By this time, the action is with the server, it knows what website you have asked for, and indeed what style of modification it should put on the page once it has got it.

But we have to check several things first.

  1. Is the selected voice on our list of webpage-supporting voices?
  2. Is the link an actual http:// link?
  3. Is the link in our banned list?
  4. Does the site have a robots.txt?
    1. If so, is The Voices of Many listed?
    2. If not, is there a * entry (which covers TVoM)?
    3. If there is an appropriate entry, is the URL requested a banned one?

Looks complicated, doesn't it? Well, let's go through them, and hopefully it'll be clearer.

  1. Is the selected voice on our list of webpage-supporting voices?
    Some voices by their nature are too awkward to support webpages (e.g. binary would multiply the size of pages drastically because it turns every non-HTML letter/number/symbol into a group of 8 digits and a space). Others haven't as yet been made efficient enough to support the rigours of webpages. So we have to check that nothing went wrong at this stage... only entries actually in the drop-down menues should be supported. If something odd turns up, we will let you know.
  2. Is the link an actual http:// link?
    You've probably noticed many websites starting with the prefix http://. This signifies that the page is being transmitted through the Hyper Text Transfer Protocol (series of instructions between browser and server about sending/receiving pages). There are other protocols, such as HTTPS (secure form of HTTP), FTP (file transfer protocol), news:// (for newsgroups), and others. Unless the address beings with http://, to prove that it is a proper HTTP address, we can't even attempt it. It really should also be in lower case, but we sort it out if not. If the link isn't http://, we abort and tell you that there is a problem.
  3. Is the link in our banned list?
    As explained in this article, not all webmasters like us doing this sort of thing. Some of them have a robots.txt file (see next item), but others don't want us having anything to do with their server. If this is the case, they should let me know, and I add their website's details into our banned list. This is an internal list stored on The Voices of Many. What happens is that url.php looks through the list, to see if it can find any mention of the same website as requested in your link. If it does, it aborts immediately, and explains the situation. In that event, I will require confirmation from the website owner - not you, as the user - that it would be OK to remove the item from the banned list.
  4. Does the site have a robots.txt?
    A common feature these days is for webmasters to put a file at the very top of their website (e.g. thevoicesofmany.com/robots.txt) containing instructions on how to process the website, including areas to avoid. It's normally meant for 'robots', automated programs which scour the web for content (mainly search engines). But because we're nice, we have added in the facility to check such things. The first thing we have to do is see if there is one. It will always live in the 'top level' of the website. E.g. if The Voices of Many had one, it would be thevoicesofmany.com/robots.txt. (As it happens, it does have one, but it's empty) So, having established where it would be, we try and download a copy of it for temporary use. If we can't download it, we know that the website authors haven't set up any rules, so we can move on to part 4 straight away. Otherwise, if we managed to download one, we have to check if it's OK to proceed. It works like this:
    1. If so, is The Voices of Many listed?

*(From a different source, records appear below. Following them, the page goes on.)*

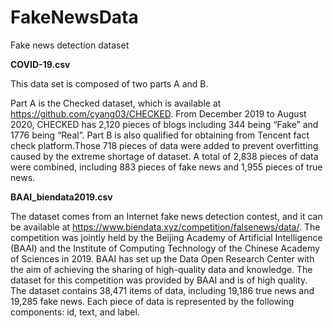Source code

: # FakeNewsData
Fake news detection dataset

**COVID-19.csv**

This data set is composed of two parts A and B. 

Part A is the Checked dataset, which  is available at https://github.com/cyang03/CHECKED. From December 2019 to August 2020, CHECKED has 2,120 pieces of blogs including 344 being “Fake” and 1776 being “Real”. 
Part B is also qualified for obtaining from Tencent fact check platform.Those 718 pieces of data were added to prevent overfitting caused by the extreme shortage of dataset.
A total of 2,838 pieces of data were combined, including 883 pieces of fake news and 1,955 pieces of true news.


**BAAI_biendata2019.csv**

The dataset comes from an Internet fake news detection contest, and it can be available at https://www.biendata.xyz/competition/falsenews/data/. The competition was jointly held by the Beijing Academy of Artificial Intelligence (BAAI) and the Institute of Computing Technology of the Chinese Academy of Sciences in 2019. BAAI has set up the Data Open Research Center with the aim of achieving the sharing of high-quality data and knowledge. 
The dataset for this competition was provided by BAAI and is of high quality. The dataset contains 38,471 items of data, including 19,186 true news and 19,285 fake news. Each piece of data is represented by the following components: id, text, and label.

      What we are looking for is a line that looks like this: "User-agent: thevoicesofmany". If we find that, we know that we have to look further on. We'll come back to that in a minute, because we know at this point there is a rule which covers The Voices of Many.
    2. If not, is there a * entry (which covers TVoM)?

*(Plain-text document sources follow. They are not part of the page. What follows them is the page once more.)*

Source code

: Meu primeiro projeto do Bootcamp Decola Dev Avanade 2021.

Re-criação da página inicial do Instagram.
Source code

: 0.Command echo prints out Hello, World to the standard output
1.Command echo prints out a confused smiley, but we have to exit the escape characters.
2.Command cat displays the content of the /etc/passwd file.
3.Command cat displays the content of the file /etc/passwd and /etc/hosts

      Some sites have generic rules which cover everybody, not just - say - Google, or The Voices of Many. They won't maintain massive rulesets for everybody. So if they don't list The Voices of Many specifically, it may be that a general rule covers the situation instead. If there is a generic rule, the line will look something like this: "User-agent: *". If we find that, and we don't find "User-agent: thevoicesofmany" anywhere, we'll follow that rule. It may be that we don't find either. If we don't have either, we jump out at this point, and move on to part 4 straight away.

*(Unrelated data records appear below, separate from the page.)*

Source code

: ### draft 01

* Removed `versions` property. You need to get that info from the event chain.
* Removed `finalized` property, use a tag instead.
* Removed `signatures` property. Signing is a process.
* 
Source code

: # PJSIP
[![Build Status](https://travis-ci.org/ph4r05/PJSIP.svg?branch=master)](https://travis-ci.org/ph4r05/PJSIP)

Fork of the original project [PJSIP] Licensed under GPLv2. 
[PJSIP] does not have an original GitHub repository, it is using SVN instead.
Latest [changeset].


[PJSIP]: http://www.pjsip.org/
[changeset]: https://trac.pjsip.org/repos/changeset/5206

    3. If there is an appropriate entry, is the URL requested a banned one?
      If we're here, we either found a rule for The Voices of Many, or for generic robots. We accept either, so we need to look further. Rules follow the form of "Disallow: path". For example, supposing I was the webmaster of www.example.com, and if I had a directory called "dontgoin" off the top level, and I didn't want The Voices of Many to go in, I'd put the following in www.example.com/robots.txt:
          User-agent: thevoicesofmany
          Disallow: /dontgoin
          
      That means that any webpage requested which began "www.example.com/dontgoin" would fail. So, www.example.com/dontgointhere and www.example.com/dontgoin/specialcontent would both fail. The same would be true if instead of thevoicesofmany, for user-agent, we put a *. (Although if we did it with an asterix, it would block all compliant robots from going in there). If we find a matching entry against the requested webpage, we abort with an appropriate message. Otherwise, we move on to part 4.